EXERCISE OBJECTIVE:
Scan the records below for the line containing "#### Installation dev" and the line containing "#### Validation rapide". Copy both, plus every line between, exactly.

GIVEN INFORMATION:
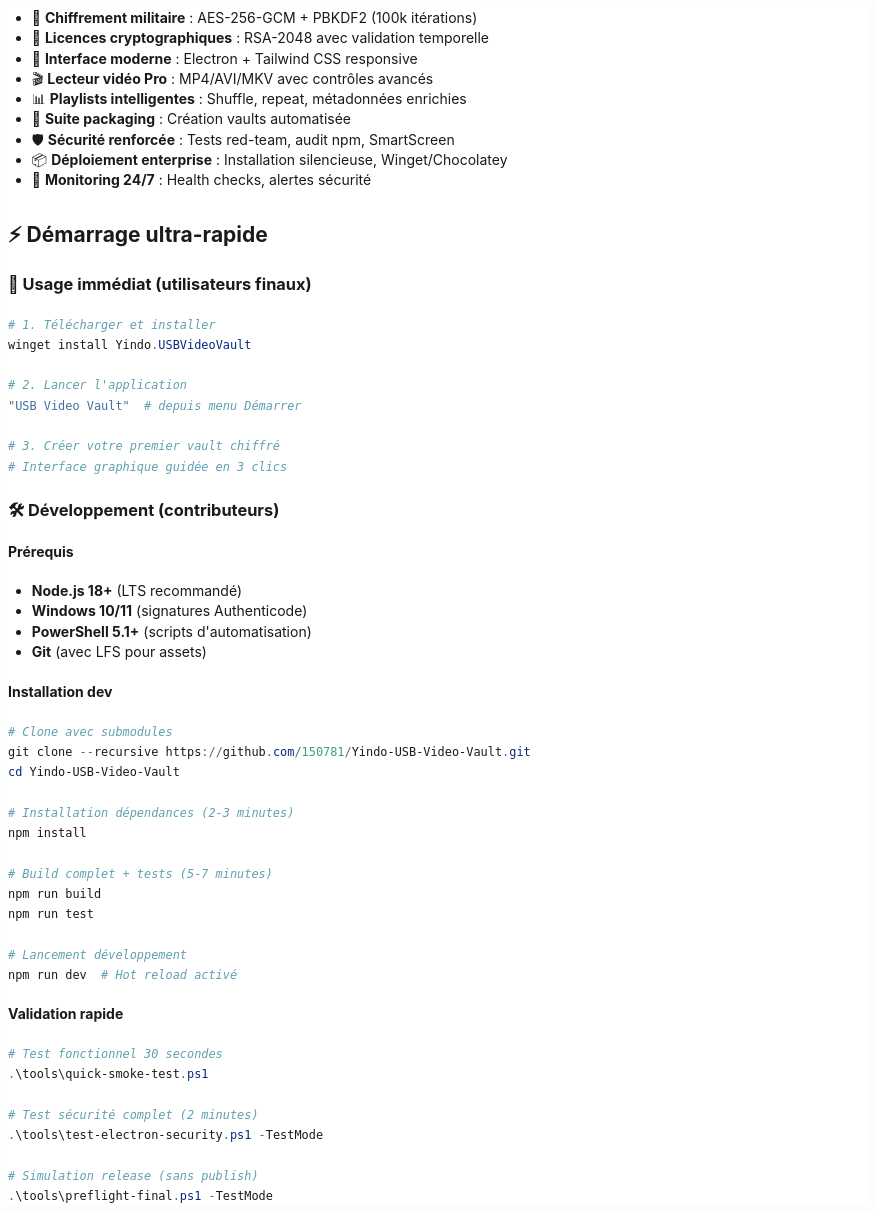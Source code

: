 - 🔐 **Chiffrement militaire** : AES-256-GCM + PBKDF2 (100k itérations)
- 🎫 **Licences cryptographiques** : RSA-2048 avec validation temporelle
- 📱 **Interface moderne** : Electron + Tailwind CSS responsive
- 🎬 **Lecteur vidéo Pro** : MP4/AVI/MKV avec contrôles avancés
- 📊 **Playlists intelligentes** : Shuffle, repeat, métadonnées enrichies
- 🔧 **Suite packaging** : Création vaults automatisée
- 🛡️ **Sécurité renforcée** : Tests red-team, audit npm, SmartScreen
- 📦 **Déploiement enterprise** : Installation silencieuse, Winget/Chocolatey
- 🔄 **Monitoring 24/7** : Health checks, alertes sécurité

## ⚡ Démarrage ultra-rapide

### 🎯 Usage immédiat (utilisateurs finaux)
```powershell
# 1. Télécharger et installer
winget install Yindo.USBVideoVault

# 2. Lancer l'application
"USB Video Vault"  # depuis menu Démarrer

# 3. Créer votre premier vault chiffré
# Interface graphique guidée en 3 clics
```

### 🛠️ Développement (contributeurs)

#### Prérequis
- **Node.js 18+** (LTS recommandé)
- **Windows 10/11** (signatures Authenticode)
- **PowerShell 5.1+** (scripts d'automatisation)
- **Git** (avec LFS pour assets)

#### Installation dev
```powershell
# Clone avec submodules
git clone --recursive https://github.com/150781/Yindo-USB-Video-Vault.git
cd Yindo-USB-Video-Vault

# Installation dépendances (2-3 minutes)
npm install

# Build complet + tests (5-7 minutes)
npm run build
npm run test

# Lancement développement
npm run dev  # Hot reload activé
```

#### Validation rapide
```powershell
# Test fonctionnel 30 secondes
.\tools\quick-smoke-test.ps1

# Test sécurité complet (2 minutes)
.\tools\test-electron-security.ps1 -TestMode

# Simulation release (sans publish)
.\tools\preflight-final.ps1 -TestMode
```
==
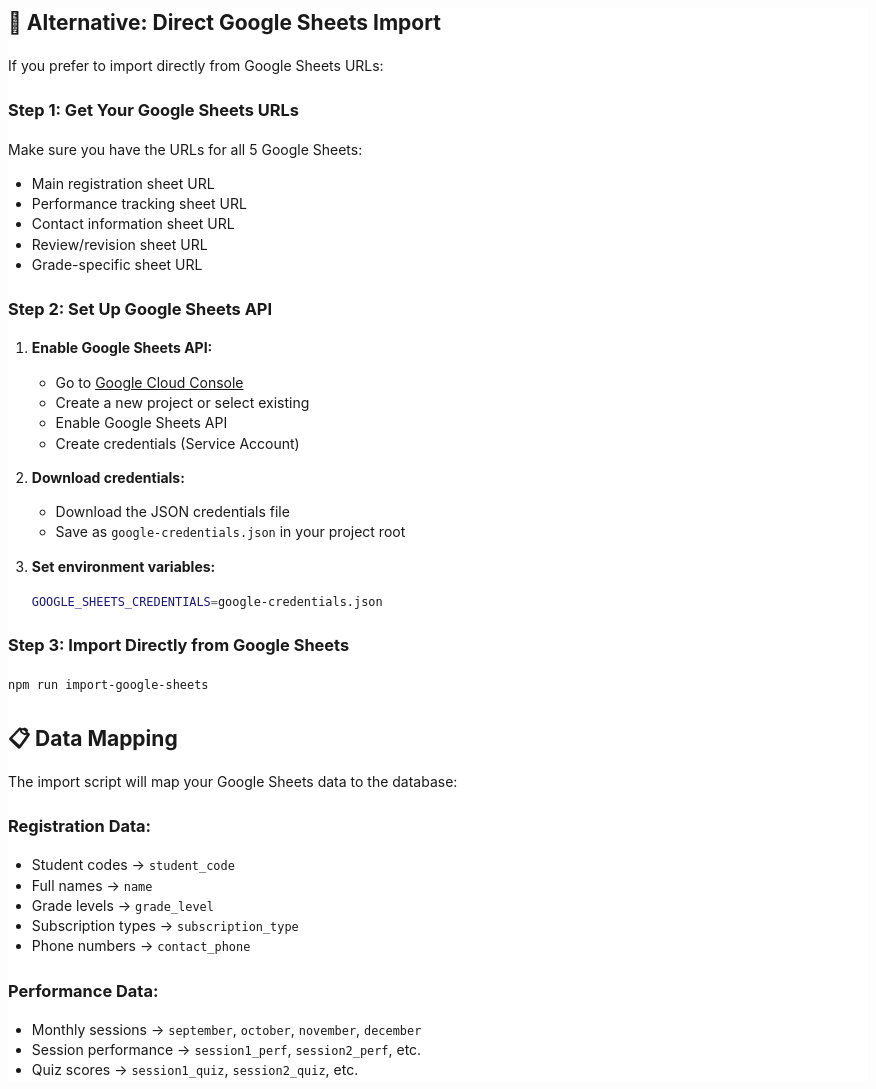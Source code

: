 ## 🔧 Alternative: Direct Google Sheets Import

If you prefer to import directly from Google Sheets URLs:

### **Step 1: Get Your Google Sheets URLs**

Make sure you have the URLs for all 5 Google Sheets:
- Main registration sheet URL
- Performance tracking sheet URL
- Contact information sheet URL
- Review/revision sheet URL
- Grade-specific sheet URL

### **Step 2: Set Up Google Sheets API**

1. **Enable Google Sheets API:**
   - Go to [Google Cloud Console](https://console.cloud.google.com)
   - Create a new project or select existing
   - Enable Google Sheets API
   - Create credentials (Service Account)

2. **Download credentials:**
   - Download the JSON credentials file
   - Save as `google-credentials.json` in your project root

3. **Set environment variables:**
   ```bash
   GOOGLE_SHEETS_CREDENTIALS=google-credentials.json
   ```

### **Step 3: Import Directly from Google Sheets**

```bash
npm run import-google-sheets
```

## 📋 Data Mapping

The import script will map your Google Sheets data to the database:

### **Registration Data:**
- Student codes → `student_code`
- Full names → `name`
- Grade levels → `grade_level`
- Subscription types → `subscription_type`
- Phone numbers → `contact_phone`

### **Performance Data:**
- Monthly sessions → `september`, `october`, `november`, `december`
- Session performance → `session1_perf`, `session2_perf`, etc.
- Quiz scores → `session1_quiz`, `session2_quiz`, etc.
--
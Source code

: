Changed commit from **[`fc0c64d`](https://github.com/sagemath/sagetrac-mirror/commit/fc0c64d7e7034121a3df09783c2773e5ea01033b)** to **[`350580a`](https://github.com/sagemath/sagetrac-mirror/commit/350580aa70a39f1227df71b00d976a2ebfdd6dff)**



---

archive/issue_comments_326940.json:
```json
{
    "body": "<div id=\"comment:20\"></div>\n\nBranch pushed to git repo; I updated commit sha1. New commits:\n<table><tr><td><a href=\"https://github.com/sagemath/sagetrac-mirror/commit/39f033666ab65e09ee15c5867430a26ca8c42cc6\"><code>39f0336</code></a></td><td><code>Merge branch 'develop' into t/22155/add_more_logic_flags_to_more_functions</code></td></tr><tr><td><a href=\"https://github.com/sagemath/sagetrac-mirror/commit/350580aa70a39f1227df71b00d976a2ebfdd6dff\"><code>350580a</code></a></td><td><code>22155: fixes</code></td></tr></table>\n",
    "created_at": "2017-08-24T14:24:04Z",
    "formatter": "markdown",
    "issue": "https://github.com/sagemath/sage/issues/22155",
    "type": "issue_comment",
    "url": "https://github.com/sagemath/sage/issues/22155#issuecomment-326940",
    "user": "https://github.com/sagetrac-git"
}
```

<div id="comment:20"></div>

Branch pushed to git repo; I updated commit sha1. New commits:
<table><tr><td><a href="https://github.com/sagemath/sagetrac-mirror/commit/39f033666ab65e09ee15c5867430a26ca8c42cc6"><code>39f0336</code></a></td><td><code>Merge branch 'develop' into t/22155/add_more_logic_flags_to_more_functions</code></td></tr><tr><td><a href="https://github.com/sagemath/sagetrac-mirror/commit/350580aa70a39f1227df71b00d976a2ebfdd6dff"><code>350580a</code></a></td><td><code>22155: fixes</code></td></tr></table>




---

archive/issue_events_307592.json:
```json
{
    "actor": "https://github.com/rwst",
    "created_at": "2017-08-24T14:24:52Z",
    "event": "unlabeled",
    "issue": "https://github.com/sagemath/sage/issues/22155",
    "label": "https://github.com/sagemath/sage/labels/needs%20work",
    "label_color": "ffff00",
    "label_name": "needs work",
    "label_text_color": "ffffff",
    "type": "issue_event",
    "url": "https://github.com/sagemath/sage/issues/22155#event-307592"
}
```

SOLUTION TO THE EXERCISE:
#### Installation dev
```powershell
# Clone avec submodules
git clone --recursive https://github.com/150781/Yindo-USB-Video-Vault.git
cd Yindo-USB-Video-Vault

# Installation dépendances (2-3 minutes)
npm install

# Build complet + tests (5-7 minutes)
npm run build
npm run test

# Lancement développement
npm run dev  # Hot reload activé
```

#### Validation rapide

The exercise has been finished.